Samsung Galaxy Book2 Pro review: our opinion

When it comes to working on the go, we are used to easily turning to rather modest screen sizes, generally 14 inches or less. But this format well suited to mobility does not necessarily offer the comfort expected for some users who prefer to stay on 15 or 16 inches to the detriment of weight.

Samsung has tried to reconcile the 15.6 inch with mobility by offering a light computer of 1.1 kg equipped with this screen size. But weight is not everything and other characteristics must also be there depending on the use you want to make of it, especially in terms of power and autonomy. What is Samsung’s Galaxy Book2 Pro worth?

With an anthracite color, the outer covering of the device is rather sober. On the hood a logo of modest size indicates that it is indeed a Samsung device. It comes with its small 65W charger and a USB-C cable at both ends.


Under the device, four rubber pads very slightly raise the laptop. We can see the ventilation system made up of small holes all along the device placed at the level of the fans. The grilles under the keyboard are used to let the sound from the speakers diffuse.


The keyboard, which has a backlighting system, has a matte coating that is rather pleasant to the touch, which retains fingerprints a little less than a completely smooth surface. The touchpad is large and comfortable and the Intel Evo Logo indicates that the device has certain requirements for responsiveness, autonomy and charging. Thanks to this size of 15.6 inches, a numeric keypad will facilitate the entry of numbers.


On the left side there is an HDMI port to connect the device to an external screen and two USB-C ports that can be used for charging. One of them is a Thunderbolt 4.


On the other side, it is possible to connect a headset or a microphone thanks to a mini-jack socket, a peripheral on the USB-A 3.2 socket. The slot will take care of hosting MicroSD multimedia cards. The blank key that we see above is a fingerprint reader that will be used to unlock the session via Windows Hello.

Jack, USB, MicroSD ports

Microsoft Windows 11 Home comes pre-installed. Getting started via the wizard is no problem. At startup we discover the system with a wallpaper personalized by Samsung and the dark theme selected by default. Many software are already installed whose usefulness can vary according to the uses, we would have preferred a single and unique Samsung software which would propose to recover those which the user really needs. We think in particular of the McAfee antivirus offered for 30 days free of charge and which urges us to buy a license. Once outdated or uninstalled, the one from Microsoft preinstalled in Windows 11 does the job just fine.

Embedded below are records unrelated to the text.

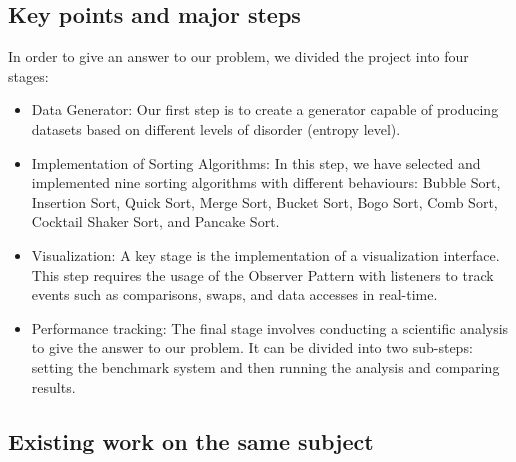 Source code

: \documentclass{article}
\begin{document}
\subsection{Key points and major steps}

In order to give an answer to our problem, we divided the project into four stages:

\begin{itemize}
\item Data Generator: Our first step is to create a generator capable of producing datasets based on different levels of disorder (entropy level).
\item Implementation of Sorting Algorithms: In this step, we have selected and implemented nine sorting algorithms with different behaviours: Bubble Sort, Insertion Sort, Quick Sort, Merge Sort, Bucket Sort, Bogo Sort, Comb Sort, Cocktail Shaker Sort, and Pancake Sort.
\item Visualization: A key stage is the implementation of a visualization interface. This step requires the usage of the Observer Pattern with listeners to track events such as comparisons, swaps, and data accesses in real-time.
\item Performance tracking: The final stage involves conducting a scientific analysis to give the answer to our problem. It can be divided into two sub-steps: setting the benchmark system and then running the analysis and comparing results.
\end{itemize}

\subsection{Existing work on the same subject}
\end{document}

The set is rather successful in terms of design with fairly thin screen borders. If the brightness is sufficient for indoors, it could be a bit tight for outdoors because of the glossy screen sensitive to reflections.


Using Windows 11 is smooth, as is installing updates. Only problem noted, a fingerprint reader sometimes a little capricious, it will be necessary to renew the biometric recognition via the Windows Hello parameters to improve it.

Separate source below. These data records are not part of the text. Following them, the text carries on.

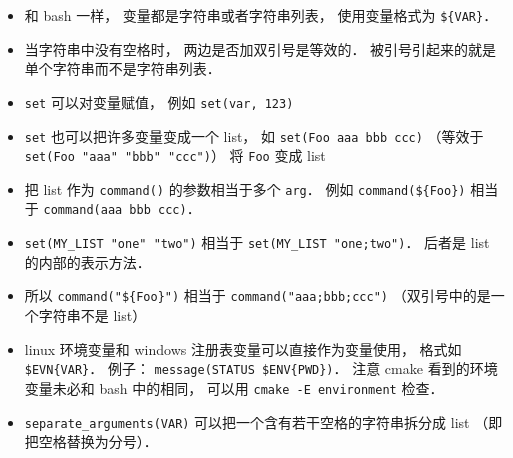 \begin{itemize}
\item 和 bash 一样， 变量都是字符串或者字符串列表， 使用变量格式为 \verb`${VAR}`．
\item 当字符串中没有空格时， 两边是否加双引号是等效的． 被引号引起来的就是单个字符串而不是字符串列表．
\item \verb`set` 可以对变量赋值， 例如 \verb`set(var, 123)`
\item \verb`set` 也可以把许多变量变成一个 list， 如 \verb`set(Foo aaa bbb ccc)` （等效于 \verb|set(Foo "aaa" "bbb" "ccc")|） 将 \verb`Foo` 变成 list
\item 把 list 作为 \verb|command()| 的参数相当于多个 \verb|arg|． 例如 \verb`command(${Foo})` 相当于 \verb`command(aaa bbb ccc)`．
\item \verb|set(MY_LIST "one" "two")| 相当于 \verb|set(MY_LIST "one;two")|． 后者是 list 的内部的表示方法．
\item 所以 \verb`command("${Foo}")` 相当于 \verb`command("aaa;bbb;ccc")` （双引号中的是一个字符串不是 list）
\item linux 环境变量和 windows 注册表变量可以直接作为变量使用， 格式如 \verb`$EVN{VAR}`． 例子： \verb|message(STATUS $ENV{PWD})|． 注意 cmake 看到的环境变量未必和 bash 中的相同， 可以用 \verb`cmake -E environment` 检查．
\item \verb|separate_arguments(VAR)| 可以把一个含有若干空格的字符串拆分成 list （即把空格替换为分号）．
\end{itemize}

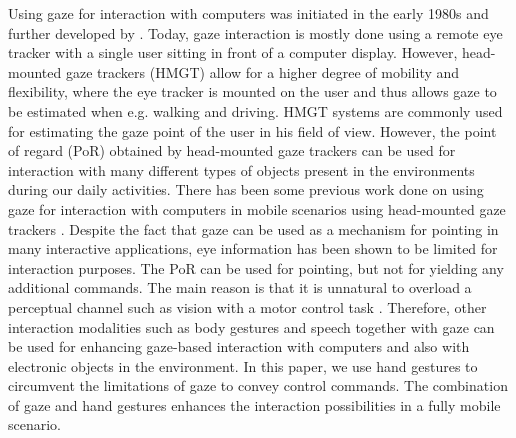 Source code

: \documentclass[jou,a4paper,notxfonts]{apa}
\begin{document}
Using gaze for interaction with computers was initiated in the early 1980s \cite{bolt1982eyes} and further developed by \cite{ware1987evaluation}. Today, gaze interaction is mostly done using a remote eye tracker with a single user sitting in front of a
computer display. However, head-mounted gaze trackers (HMGT) allow for a higher degree of mobility and flexibility,
where the eye tracker is mounted on the user and thus allows gaze to be estimated when e.g. walking and driving. HMGT
systems are commonly used for estimating the gaze point of the user in his field of view. However, the point of regard
(PoR) obtained by head-mounted gaze trackers can be used for interaction with many different types of objects present in  the environments during our daily activities. There has been some previous work done on using gaze for interaction with computers in
mobile scenarios using head-mounted gaze trackers \cite{Mardanbegi2011}. Despite the fact that gaze can be used as a mechanism for pointing in many interactive applications, eye information has been shown to be limited for interaction purposes.
The PoR can be used for pointing, but not for yielding any additional commands. The main reason is that it is unnatural
to overload a perceptual channel such as vision with a motor control task \cite{magicPointing}.
Therefore, other interaction modalities such as body gestures and speech together with gaze can be used for enhancing
gaze-based interaction with computers and also with electronic objects in the environment.  In this paper, we use
hand gestures to circumvent the limitations of gaze to convey control commands. The combination of gaze and hand
gestures enhances the interaction possibilities in a fully mobile scenario.
 
\end{document}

The performance tests give fairly good results and the choice of a P series processor, halfway between the H and U series, shows that the manufacturer wanted to play on both performance and autonomy. With Novabench, we thus obtain a score of 2916 points, which places it well above an LG Gram 16 which its design makes us think of.

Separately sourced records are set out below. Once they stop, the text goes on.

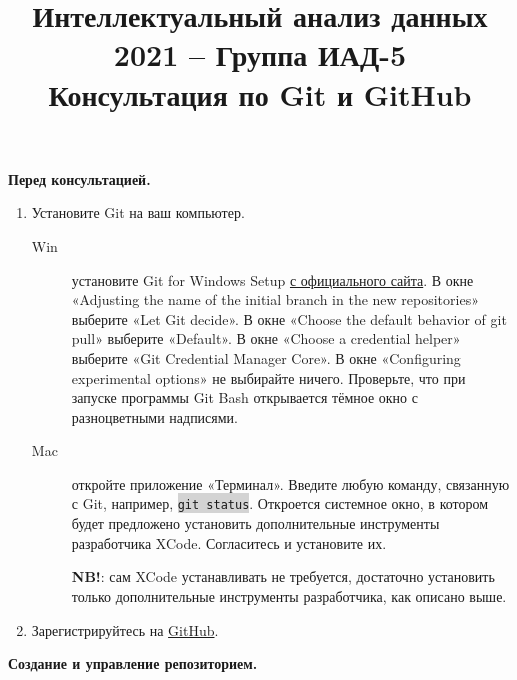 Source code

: \documentclass[10pt, a4paper]{extarticle}
\title{{\normalsize Интеллектуальный анализ данных 2021 – Группа ИАД-5} \\ \vspace{0.5em} Консультация по Git и GitHub}
\author{\rule{15cm}{0.4pt}}
\newcommand{\code}[1]{\colorbox{lightgray}{{\tt #1}}}
\begin{document}
	
	\maketitle

	{\Large \textbf{Перед консультацией.}}
	
	\begin{enumerate}
		\item Установите Git на ваш компьютер.
		\begin{description}
			
			\item[Win] установите Git for Windows Setup \href{http://git-scm.com/download/win}{с официального сайта}. В окне «Adjusting the name of the initial branch in the new repositories» выберите «Let Git decide». В окне «Choose the default behavior of git pull» выберите «Default». В окне «Choose a credential helper» выберите «Git Credential Manager Core». В окне «Configuring experimental options» не выбирайте ничего. Проверьте, что при запуске программы Git Bash открывается тёмное окно с разноцветными надписями. 
			
			\item[Mac] откройте приложение «Терминал». Введите любую команду, связанную с Git, например, \code{git status}. Откроется системное окно, в котором будет предложено установить дополнительные инструменты разработчика XCode. Согласитесь и установите их. 
			
			\textbf{NB!}: сам XCode устанавливать не требуется, достаточно установить только дополнительные инструменты разработчика, как описано выше. 
		\end{description}
	
		\item Зарегистрируйтесь на \href{https://github.com}{GitHub}.
	\end{enumerate}
	
	\vspace{1em}
	
	{\Large \textbf{Создание и управление репозиторием.}}
	
\end{document}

Under Geekbench, the points in monocore go up to 1664 then 8345 in multicore and delivers a score of 19244 for the graphic part. These results are more flattering and approach those obtained by the Huawei Matebook 16. It is difficult to decide between these models on these criteria.


The autonomy test will not help us much in this task. We expected a much more modest score than these almost 12 hours obtained by running a streaming series at 50% brightness and 40% audio volume. It is therefore logical with these two models that you could hesitate.

The LG Gram indeed lasted 11H but with performance perhaps very slightly below, with a price that is also a little softer. But we can say that these models are almost twins in terms of design and very light weight for their category. The Matebook 16 wins in terms of performance with a very attractive price, but the weight of almost 2kg makes it less pleasant for use in a mobile situation.

In the end, it would be difficult to speak ill of the Samsung Galaxy Book2 Pro. The glossy screen can be a liability in very bright outdoors, but few people work in these conditions. On the other hand, the price is quite high and the presence of a whole battery of not necessarily useful software is not welcome.

For this size Samsung has managed to produce an extremely light device that can be carried with one hand and is forgotten in the bag. The performances are also very good, although Galaxy Book2 Pro offers a very comfortable autonomy which will allow you to easily last all day away from an outlet. In summary, if you are looking for a large screen portable PC suitable for mobility without compromising on power and autonomy, you have found your client.